The invention relates to the technical field of computer information, in particular to a clue scoring method based on communication data, which mainly comprises the following steps: step 1: collecting communication data; step 2: converting the communication data into interactive text; and step 3: performing data preprocessing on the interactive text and the order data to obtain a plurality of clues and labels corresponding to the clues, wherein the labels comprise positive example labels and negative example labels; and 4, step 4: preparing a natural language processing pre-training model; and 5: training and testing the pre-training model through the clues; step 6: and generating a clue scoring result.

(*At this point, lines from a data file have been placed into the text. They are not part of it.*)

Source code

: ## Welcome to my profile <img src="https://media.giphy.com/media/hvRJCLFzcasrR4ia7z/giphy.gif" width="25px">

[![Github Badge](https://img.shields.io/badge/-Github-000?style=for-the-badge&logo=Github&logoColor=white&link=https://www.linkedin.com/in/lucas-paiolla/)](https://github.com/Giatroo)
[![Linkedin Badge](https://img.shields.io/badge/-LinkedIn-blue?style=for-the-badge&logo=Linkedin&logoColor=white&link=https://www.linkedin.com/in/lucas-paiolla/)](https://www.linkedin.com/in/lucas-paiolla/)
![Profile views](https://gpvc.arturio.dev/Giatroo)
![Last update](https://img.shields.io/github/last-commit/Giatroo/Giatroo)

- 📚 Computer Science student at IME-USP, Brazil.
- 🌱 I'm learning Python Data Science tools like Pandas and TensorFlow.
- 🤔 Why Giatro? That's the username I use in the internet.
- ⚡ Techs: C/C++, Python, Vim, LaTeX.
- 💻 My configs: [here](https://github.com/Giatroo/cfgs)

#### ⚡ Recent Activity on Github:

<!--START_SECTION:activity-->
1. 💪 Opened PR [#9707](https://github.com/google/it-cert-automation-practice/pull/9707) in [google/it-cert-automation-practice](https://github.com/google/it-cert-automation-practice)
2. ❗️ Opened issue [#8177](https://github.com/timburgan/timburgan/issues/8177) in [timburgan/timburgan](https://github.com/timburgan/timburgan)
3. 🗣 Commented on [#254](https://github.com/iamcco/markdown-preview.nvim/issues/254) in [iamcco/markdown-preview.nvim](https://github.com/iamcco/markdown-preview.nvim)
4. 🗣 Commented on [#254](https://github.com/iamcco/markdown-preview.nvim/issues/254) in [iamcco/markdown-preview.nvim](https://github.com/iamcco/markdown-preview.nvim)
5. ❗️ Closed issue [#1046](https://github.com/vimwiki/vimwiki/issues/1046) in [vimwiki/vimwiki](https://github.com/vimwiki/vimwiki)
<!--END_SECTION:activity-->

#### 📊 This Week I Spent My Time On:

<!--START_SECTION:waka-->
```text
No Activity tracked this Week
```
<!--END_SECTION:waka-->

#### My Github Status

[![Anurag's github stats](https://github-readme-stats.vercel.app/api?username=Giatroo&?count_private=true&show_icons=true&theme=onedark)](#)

According to the invention, the artificial intelligence technologies such as voice recognition, natural language processing and machine learning are used to improve the success rate of clue conversion of telemarketers, so that each telemarketer can more accurately contact potential customers with stronger intentions, thereby improving the overall clue conversion rate and operation efficiency and enabling effective data to be more quickly contacted.

Description

Communication data-based clue scoring method
Technical Field
The invention relates to the technical field of computer information, in particular to a clue scoring method based on communication data.
Background
Currently, in the field of telemarketing, sales and marketing personnel take several hours per day to follow sales leads in a pool of leads. How to screen out the clues that the salesperson should follow first so as to improve the final clue conversion rate is an urgent problem.

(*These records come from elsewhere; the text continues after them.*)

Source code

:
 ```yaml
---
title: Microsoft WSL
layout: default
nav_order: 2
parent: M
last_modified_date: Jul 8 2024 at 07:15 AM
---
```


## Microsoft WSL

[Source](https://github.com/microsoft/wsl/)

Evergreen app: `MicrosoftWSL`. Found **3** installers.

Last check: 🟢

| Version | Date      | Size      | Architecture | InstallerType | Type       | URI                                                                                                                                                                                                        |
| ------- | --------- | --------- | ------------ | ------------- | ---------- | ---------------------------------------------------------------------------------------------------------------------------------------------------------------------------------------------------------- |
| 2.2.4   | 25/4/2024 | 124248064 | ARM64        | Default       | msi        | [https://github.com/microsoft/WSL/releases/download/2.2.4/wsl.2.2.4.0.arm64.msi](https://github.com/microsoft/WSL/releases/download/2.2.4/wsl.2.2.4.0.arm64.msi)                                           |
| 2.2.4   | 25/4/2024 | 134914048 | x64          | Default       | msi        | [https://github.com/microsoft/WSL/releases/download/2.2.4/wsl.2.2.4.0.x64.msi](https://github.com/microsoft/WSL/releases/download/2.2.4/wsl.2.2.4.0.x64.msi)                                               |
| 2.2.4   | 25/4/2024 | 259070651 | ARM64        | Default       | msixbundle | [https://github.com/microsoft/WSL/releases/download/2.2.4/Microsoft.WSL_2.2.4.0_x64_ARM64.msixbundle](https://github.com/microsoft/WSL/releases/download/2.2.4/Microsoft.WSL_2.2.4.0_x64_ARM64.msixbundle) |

The traditional telemarketing industry relies on the use of a customer relationship management system (CRM) to select clues to be followed by sales and marketing personnel to input clue-related data into the system in a tedious way and manually judge the single intention of the clues. Despite the best efforts of the sales service management department, these systems have a series of problems such as data loss, manual error filling, and false data tampering, which result in inaccurate or failed final clue intent determination. Therefore, there is a need to invent a general innovative clue scoring method based on non-tamperable phone recording or communication text recording.
Disclosure of Invention
The invention provides a clue scoring method based on communication data, which improves the clue conversion success rate of telemarketers by applying artificial intelligence technologies such as voice recognition, natural language processing, machine learning and the like, so that each telemarketer can more accurately contact potential customers with stronger intention, thereby improving the overall clue conversion rate and operation efficiency and enabling effective data to be more quickly contacted.
In order to achieve the purpose, the invention provides the following technical scheme: a clue scoring method based on communication data mainly comprises the following steps:
step 1: collecting communication data;
step 2: converting the communication data into interactive text;
and step 3: performing data preprocessing on the interactive text and the order data to obtain a plurality of clues and labels corresponding to the clues, wherein the labels comprise positive example labels and negative example labels;
and 4, step 4: preparing a natural language processing pre-training model;
and 5: training and testing the pre-training model through the clues;
step 6: and generating a clue scoring result.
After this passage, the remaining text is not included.